Exercise details
Reproduce the entries verbatim; no pictures.

START Information supplied

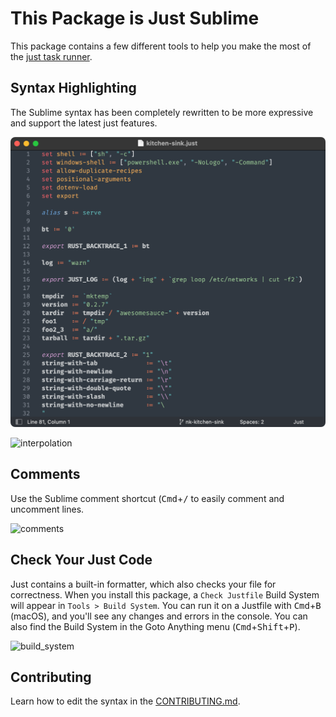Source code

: # This Package is Just Sublime

This package contains a few different tools to help you make the most of the [just task runner](https://just.systems).

## Syntax Highlighting

The Sublime syntax has been completely rewritten to be more expressive and support the latest just features.

![settings_variables](assets/settings_variables.png)

![interpolation](/Users/nick/Projects/OSS/Just/assets/interpolation.png)

## Comments

Use the Sublime comment shortcut (<kbd>Cmd</kbd>+<kbd>/</kbd> to easily comment and uncomment lines.

![comments](/Users/nick/Projects/OSS/Just/assets/comments.gif)

## Check Your Just Code
Just contains a built-in formatter, which also checks your file for correctness. When you install this package, a `Check Justfile` Build System will appear in `Tools > Build System`. You can run it on a Justfile with <kbd>Cmd</kbd>+<kbd>B</kbd> (macOS), and you'll see any changes and errors in the console. You can also find the Build System in the Goto Anything menu (<kbd>Cmd</kbd>+<kbd>Shift</kbd>+<kbd>P</kbd>).

![build_system](/Users/nick/Projects/OSS/Just/assets/build_system.gif)

## Contributing

Learn how to edit the syntax in the [CONTRIBUTING.md](CONTRIBUTING.md).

END Information supplied

Answer below
Source code

: # This Package is Just Sublime

This package contains a few different tools to help you make the most of the [just task runner](https://just.systems).

## Syntax Highlighting

The Sublime syntax has been completely rewritten to be more expressive and support the latest just features.

![settings_variables](assets/settings_variables.png)

![interpolation](/Users/nick/Projects/OSS/Just/assets/interpolation.png)

## Comments

Use the Sublime comment shortcut (<kbd>Cmd</kbd>+<kbd>/</kbd> to easily comment and uncomment lines.

![comments](/Users/nick/Projects/OSS/Just/assets/comments.gif)

## Check Your Just Code
Just contains a built-in formatter, which also checks your file for correctness. When you install this package, a `Check Justfile` Build System will appear in `Tools > Build System`. You can run it on a Justfile with <kbd>Cmd</kbd>+<kbd>B</kbd> (macOS), and you'll see any changes and errors in the console. You can also find the Build System in the Goto Anything menu (<kbd>Cmd</kbd>+<kbd>Shift</kbd>+<kbd>P</kbd>).

![build_system](/Users/nick/Projects/OSS/Just/assets/build_system.gif)

## Contributing

Learn how to edit the syntax in the [CONTRIBUTING.md](CONTRIBUTING.md).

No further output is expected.